→ **Assignment**
Please quote exactly the lines below from the line containing "var copy = mat4.create();" to the line containing "var peteVertexPositionBuffer;", both lines included, and nothing else.

→ **Records for the task**
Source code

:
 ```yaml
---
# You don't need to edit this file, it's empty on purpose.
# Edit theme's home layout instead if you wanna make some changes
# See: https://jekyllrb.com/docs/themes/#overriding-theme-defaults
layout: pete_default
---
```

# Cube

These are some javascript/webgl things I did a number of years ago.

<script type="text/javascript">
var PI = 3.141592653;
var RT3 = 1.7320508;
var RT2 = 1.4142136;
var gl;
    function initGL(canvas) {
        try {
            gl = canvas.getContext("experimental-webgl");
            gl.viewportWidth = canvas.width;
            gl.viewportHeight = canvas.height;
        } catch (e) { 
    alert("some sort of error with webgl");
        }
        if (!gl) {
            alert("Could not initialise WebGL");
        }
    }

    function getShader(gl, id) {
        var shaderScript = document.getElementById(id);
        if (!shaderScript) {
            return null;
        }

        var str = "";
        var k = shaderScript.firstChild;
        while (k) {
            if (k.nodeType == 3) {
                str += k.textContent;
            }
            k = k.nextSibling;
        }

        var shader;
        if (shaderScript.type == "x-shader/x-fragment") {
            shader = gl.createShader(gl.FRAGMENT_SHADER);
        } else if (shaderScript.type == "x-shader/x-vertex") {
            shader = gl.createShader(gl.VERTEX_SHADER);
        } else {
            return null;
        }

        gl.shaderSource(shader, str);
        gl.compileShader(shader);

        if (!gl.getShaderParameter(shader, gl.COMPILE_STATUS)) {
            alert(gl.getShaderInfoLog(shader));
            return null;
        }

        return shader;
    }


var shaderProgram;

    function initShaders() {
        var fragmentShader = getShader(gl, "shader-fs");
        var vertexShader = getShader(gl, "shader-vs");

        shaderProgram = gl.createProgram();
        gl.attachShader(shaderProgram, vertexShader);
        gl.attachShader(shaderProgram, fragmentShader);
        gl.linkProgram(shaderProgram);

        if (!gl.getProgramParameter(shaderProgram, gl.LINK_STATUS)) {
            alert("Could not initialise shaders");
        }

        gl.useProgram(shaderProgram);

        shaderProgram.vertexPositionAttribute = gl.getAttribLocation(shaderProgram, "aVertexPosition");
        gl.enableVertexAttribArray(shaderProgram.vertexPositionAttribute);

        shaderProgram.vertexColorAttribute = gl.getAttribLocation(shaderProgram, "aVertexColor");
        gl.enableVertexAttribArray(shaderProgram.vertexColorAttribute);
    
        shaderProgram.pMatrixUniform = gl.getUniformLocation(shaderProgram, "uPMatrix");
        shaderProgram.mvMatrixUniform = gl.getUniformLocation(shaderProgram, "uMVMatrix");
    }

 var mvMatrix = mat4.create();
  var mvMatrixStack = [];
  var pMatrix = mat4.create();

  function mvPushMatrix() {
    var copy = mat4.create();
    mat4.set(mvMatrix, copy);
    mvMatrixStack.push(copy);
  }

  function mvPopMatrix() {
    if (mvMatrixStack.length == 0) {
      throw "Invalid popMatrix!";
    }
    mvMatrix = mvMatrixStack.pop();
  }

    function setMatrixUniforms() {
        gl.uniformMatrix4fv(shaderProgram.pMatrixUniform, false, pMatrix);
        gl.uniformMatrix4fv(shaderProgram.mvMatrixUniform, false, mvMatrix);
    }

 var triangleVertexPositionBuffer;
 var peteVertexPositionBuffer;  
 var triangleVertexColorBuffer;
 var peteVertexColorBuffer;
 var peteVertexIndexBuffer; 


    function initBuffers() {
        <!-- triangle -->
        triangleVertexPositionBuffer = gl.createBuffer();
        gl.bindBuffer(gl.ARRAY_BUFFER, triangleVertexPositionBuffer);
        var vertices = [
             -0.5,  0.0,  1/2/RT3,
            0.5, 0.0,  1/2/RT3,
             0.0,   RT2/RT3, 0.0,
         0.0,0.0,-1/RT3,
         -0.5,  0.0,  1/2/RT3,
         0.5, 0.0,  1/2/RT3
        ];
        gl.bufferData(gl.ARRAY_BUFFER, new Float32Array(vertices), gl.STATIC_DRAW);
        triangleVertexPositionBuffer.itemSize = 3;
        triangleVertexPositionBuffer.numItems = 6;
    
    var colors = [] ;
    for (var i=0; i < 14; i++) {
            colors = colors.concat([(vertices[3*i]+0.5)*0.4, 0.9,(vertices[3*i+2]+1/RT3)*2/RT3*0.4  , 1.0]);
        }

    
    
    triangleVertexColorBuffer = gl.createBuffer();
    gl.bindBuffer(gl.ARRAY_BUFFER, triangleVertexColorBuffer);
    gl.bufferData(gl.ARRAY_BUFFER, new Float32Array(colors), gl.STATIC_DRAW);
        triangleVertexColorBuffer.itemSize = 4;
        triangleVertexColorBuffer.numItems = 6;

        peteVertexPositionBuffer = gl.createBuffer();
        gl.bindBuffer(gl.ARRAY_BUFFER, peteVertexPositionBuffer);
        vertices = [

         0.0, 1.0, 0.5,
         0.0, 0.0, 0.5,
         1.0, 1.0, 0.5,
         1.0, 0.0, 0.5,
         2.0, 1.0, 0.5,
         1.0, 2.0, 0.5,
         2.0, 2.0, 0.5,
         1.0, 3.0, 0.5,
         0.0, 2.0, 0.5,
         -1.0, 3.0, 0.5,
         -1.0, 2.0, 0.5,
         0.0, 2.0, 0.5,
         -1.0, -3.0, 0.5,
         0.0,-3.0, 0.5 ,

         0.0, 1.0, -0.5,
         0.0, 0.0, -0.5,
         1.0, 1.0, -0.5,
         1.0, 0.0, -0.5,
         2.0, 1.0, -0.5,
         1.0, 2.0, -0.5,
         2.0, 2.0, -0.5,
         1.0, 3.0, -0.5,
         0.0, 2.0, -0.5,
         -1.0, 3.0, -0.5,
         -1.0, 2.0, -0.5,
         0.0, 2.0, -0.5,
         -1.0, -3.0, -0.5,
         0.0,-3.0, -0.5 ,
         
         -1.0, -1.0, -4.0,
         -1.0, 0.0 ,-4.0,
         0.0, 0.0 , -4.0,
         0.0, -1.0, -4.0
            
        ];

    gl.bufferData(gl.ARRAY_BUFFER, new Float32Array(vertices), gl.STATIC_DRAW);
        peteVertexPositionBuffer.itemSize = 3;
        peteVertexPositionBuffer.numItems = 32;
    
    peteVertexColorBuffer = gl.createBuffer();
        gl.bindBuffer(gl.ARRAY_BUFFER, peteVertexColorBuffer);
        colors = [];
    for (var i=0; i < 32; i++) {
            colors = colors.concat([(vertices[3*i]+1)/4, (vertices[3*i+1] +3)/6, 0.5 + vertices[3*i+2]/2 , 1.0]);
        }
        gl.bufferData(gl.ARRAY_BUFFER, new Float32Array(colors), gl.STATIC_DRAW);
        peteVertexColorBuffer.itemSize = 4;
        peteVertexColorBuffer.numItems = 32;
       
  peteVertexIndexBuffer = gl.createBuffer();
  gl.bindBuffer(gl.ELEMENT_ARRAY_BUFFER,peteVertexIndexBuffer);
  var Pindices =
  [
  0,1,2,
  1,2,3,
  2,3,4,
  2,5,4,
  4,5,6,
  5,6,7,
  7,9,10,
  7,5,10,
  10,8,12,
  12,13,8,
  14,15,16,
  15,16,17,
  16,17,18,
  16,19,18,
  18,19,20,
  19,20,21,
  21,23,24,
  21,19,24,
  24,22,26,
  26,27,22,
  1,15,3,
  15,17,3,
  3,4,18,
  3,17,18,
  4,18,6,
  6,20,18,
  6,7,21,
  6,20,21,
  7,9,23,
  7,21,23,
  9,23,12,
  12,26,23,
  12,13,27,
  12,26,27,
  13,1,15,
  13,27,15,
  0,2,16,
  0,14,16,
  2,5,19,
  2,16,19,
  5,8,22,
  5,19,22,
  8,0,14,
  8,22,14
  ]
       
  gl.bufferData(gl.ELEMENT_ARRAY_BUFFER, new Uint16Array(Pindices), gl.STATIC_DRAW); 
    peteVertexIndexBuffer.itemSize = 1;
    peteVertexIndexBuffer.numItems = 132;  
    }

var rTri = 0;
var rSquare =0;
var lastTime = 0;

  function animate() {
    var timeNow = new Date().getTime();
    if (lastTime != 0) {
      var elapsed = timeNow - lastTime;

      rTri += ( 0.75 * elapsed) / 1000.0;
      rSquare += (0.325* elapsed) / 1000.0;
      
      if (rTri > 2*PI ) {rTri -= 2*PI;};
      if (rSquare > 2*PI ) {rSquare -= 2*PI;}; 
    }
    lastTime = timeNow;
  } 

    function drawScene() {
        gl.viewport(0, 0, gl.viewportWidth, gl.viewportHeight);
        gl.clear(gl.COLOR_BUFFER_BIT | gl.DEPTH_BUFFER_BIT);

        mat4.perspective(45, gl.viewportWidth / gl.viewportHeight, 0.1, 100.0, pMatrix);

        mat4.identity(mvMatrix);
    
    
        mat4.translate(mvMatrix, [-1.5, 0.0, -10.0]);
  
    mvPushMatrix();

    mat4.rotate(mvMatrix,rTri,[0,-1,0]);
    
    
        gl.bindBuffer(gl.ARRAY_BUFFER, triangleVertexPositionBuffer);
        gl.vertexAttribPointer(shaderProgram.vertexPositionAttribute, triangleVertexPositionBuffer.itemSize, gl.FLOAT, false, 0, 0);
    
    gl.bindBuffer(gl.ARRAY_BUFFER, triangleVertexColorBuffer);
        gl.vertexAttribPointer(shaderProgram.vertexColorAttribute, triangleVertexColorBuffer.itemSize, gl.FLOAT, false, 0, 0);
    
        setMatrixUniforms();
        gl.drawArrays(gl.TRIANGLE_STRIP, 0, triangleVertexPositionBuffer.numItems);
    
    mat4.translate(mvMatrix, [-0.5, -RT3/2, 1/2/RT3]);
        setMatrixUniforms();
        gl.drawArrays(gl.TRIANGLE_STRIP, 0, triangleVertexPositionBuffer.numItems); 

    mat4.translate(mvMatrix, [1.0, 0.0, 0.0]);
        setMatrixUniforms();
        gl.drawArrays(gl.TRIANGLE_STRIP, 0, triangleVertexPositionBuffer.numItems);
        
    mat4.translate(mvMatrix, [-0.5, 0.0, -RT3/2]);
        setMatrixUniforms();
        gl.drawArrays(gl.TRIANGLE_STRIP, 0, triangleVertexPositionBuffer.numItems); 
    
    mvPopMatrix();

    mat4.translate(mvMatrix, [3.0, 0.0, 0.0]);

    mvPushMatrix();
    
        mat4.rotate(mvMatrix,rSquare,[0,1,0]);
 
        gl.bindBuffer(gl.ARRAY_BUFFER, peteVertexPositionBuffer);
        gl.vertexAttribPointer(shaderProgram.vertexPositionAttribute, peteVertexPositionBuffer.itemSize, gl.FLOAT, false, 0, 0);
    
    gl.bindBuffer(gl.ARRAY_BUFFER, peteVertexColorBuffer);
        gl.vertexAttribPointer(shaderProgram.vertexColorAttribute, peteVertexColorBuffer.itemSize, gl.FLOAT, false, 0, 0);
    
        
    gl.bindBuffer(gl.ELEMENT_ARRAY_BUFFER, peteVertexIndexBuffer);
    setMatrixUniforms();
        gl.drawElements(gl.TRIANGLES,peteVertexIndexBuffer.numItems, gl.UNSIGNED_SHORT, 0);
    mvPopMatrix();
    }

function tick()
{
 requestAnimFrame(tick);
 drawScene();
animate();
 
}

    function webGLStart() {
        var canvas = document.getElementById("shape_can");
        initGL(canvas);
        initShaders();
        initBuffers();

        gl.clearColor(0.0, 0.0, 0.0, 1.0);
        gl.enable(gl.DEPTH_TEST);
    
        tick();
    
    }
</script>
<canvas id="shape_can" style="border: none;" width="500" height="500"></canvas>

---

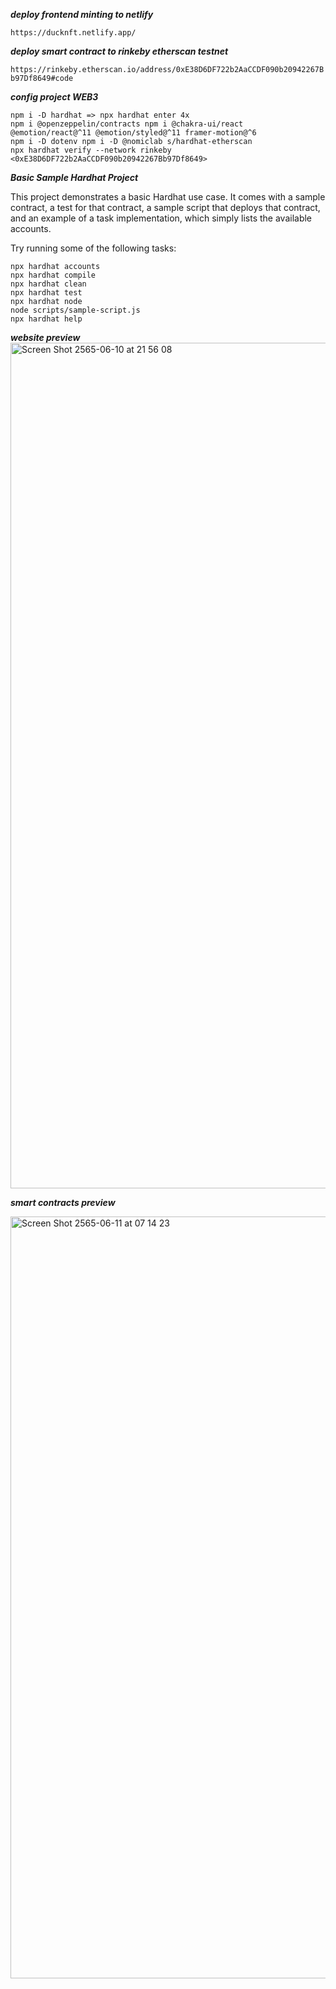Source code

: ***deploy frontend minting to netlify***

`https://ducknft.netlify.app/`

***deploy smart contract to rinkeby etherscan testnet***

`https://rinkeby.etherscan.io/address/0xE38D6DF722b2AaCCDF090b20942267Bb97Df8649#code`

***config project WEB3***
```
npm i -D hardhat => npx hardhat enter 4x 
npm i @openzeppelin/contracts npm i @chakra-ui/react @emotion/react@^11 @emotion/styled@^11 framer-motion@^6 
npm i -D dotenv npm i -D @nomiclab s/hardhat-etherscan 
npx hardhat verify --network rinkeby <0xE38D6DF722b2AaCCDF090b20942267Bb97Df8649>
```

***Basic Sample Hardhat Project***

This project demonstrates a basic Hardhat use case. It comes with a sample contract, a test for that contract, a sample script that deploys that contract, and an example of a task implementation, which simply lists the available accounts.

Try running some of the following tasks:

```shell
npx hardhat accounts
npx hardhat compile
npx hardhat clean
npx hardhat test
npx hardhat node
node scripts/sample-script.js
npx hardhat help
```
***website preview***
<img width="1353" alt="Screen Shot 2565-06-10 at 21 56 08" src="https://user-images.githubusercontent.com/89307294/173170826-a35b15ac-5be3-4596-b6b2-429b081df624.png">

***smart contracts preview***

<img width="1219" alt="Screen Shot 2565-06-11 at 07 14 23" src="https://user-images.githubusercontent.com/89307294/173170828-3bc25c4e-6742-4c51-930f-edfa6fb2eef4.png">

==

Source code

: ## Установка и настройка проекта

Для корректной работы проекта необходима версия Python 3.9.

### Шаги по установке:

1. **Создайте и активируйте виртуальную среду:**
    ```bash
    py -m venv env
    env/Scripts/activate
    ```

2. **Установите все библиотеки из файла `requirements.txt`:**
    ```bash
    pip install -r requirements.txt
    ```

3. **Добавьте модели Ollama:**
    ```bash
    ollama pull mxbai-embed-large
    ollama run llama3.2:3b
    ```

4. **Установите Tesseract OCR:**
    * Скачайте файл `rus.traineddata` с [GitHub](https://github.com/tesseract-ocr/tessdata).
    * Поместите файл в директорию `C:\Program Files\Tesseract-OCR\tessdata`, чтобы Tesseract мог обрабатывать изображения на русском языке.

→ **Finished exercise**
    var copy = mat4.create();
    mat4.set(mvMatrix, copy);
    mvMatrixStack.push(copy);
  }

  function mvPopMatrix() {
    if (mvMatrixStack.length == 0) {
      throw "Invalid popMatrix!";
    }
    mvMatrix = mvMatrixStack.pop();
  }

    function setMatrixUniforms() {
        gl.uniformMatrix4fv(shaderProgram.pMatrixUniform, false, pMatrix);
        gl.uniformMatrix4fv(shaderProgram.mvMatrixUniform, false, mvMatrix);
    }

 var triangleVertexPositionBuffer;
 var peteVertexPositionBuffer;  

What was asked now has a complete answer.